The problem -
Only the number is wanted: tally the lines below that contain the word "standard".

Provided material -
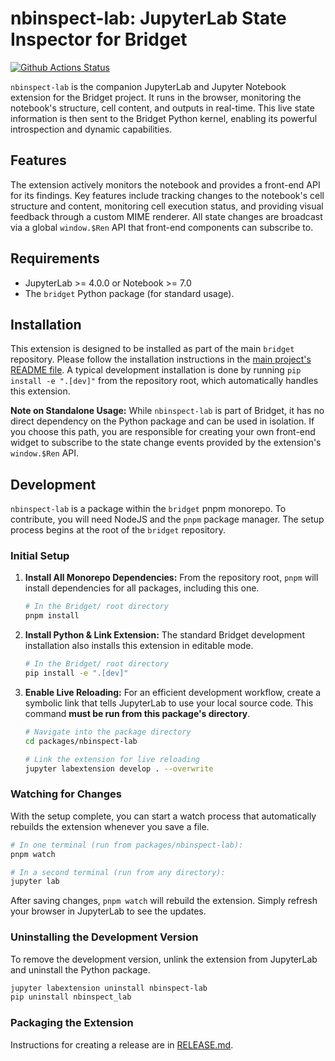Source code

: # nbinspect-lab: JupyterLab State Inspector for Bridget

[![Github Actions Status](https://github.com/civvic/bridget/workflows/Build/badge.svg)](https://github.com/civvic/bridget/actions/workflows/build.yml)


`nbinspect-lab` is the companion JupyterLab and Jupyter Notebook extension for the Bridget project. It runs in the browser, monitoring the notebook's structure, cell content, and outputs in real-time. This live state information is then sent to the Bridget Python kernel, enabling its powerful introspection and dynamic capabilities.


## Features

The extension actively monitors the notebook and provides a front-end API for its findings. Key features include tracking changes to the notebook's cell structure and content, monitoring cell execution status, and providing visual feedback through a custom MIME renderer. All state changes are broadcast via a global `window.$Ren` API that front-end components can subscribe to.


## Requirements
*   JupyterLab >= 4.0.0 or Notebook >= 7.0
*   The `bridget` Python package (for standard usage).

## Installation
This extension is designed to be installed as part of the main `bridget` repository. Please follow the installation instructions in the [main project's README file](../../README.md). A typical development installation is done by running `pip install -e ".[dev]"` from the repository root, which automatically handles this extension.

**Note on Standalone Usage:** While `nbinspect-lab` is part of Bridget, it has no direct dependency on the Python package and can be used in isolation. If you choose this path, you are responsible for creating your own front-end widget to subscribe to the state change events provided by the extension's `window.$Ren` API.


## Development

`nbinspect-lab` is a package within the `bridget` pnpm monorepo. To contribute, you will need NodeJS and the `pnpm` package manager. The setup process begins at the root of the `bridget` repository.


### Initial Setup

1.  **Install All Monorepo Dependencies:** From the repository root, `pnpm` will install dependencies for all packages, including this one.
    ```bash
    # In the Bridget/ root directory
    pnpm install
    ```

2.  **Install Python & Link Extension:** The standard Bridget development installation also installs this extension in editable mode.
    ```bash
    # In the Bridget/ root directory
    pip install -e ".[dev]"
    ```

3.  **Enable Live Reloading:** For an efficient development workflow, create a symbolic link that tells JupyterLab to use your local source code. This command **must be run from this package's directory**.
    ```bash
    # Navigate into the package directory
    cd packages/nbinspect-lab

    # Link the extension for live reloading
    jupyter labextension develop . --overwrite
    ```

### Watching for Changes

With the setup complete, you can start a watch process that automatically rebuilds the extension whenever you save a file.

```bash
# In one terminal (run from packages/nbinspect-lab):
pnpm watch

# In a second terminal (run from any directory):
jupyter lab
```

After saving changes, `pnpm watch` will rebuild the extension. Simply refresh your browser in JupyterLab to see the updates.

### Uninstalling the Development Version

To remove the development version, unlink the extension from JupyterLab and uninstall the Python package.

```bash
jupyter labextension uninstall nbinspect-lab
pip uninstall nbinspect_lab
```

### Packaging the Extension

Instructions for creating a release are in [RELEASE.md](RELEASE.md).
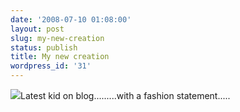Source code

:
 ```yaml
---
date: '2008-07-10 01:08:00'
layout: post
slug: my-new-creation
status: publish
title: My new creation
wordpress_id: '31'
---
```


[![](http://bp3.blogger.com/_BQ0a8k-GX20/SHUM5u9aZaI/AAAAAAAABLA/tkg6yKQrZ2A/s320/IMG_0726.JPG)](http://bp3.blogger.com/_BQ0a8k-GX20/SHUM5u9aZaI/AAAAAAAABLA/tkg6yKQrZ2A/s1600-h/IMG_0726.JPG)Latest kid on blog.........with a fashion statement.....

Response below -
2